Exercise description: Look through the listing below and write out exactly the lines from the line with "##### Here we" to the line with "##### Perceptron | Cross-Entropy", both included, and no others.

Entries supplied:
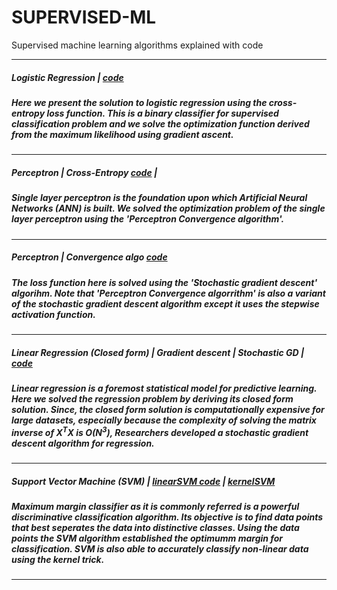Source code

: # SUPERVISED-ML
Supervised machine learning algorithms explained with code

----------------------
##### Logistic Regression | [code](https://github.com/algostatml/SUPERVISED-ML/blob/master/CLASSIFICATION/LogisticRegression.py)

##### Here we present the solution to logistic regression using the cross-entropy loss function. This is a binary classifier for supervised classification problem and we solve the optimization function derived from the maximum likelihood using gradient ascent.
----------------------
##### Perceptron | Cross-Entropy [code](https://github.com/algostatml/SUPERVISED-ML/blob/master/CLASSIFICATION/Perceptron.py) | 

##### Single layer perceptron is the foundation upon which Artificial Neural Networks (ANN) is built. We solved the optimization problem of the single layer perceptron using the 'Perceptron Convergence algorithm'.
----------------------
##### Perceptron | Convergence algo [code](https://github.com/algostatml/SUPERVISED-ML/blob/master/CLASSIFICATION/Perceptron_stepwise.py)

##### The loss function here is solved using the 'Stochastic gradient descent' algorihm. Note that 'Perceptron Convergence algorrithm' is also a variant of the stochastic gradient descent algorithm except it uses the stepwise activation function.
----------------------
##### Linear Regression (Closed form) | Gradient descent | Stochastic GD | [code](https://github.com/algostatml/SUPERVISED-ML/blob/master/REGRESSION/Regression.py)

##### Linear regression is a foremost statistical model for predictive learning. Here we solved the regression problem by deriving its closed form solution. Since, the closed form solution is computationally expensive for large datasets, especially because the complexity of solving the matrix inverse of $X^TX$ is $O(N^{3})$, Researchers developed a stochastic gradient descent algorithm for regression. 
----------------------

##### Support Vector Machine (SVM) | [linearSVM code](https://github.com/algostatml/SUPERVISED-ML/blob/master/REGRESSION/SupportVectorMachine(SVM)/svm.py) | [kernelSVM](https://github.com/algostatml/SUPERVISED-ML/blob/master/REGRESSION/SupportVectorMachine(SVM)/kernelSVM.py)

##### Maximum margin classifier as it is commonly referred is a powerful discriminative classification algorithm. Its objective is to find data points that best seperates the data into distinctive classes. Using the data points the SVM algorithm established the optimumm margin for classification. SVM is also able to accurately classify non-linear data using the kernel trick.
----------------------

---

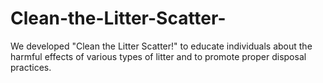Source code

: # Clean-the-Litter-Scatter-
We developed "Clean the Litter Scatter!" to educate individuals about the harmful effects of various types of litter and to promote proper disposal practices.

Exercise response:
##### Here we present the solution to logistic regression using the cross-entropy loss function. This is a binary classifier for supervised classification problem and we solve the optimization function derived from the maximum likelihood using gradient ascent.
----------------------
##### Perceptron | Cross-Entropy [code](https://github.com/algostatml/SUPERVISED-ML/blob/master/CLASSIFICATION/Perceptron.py) | 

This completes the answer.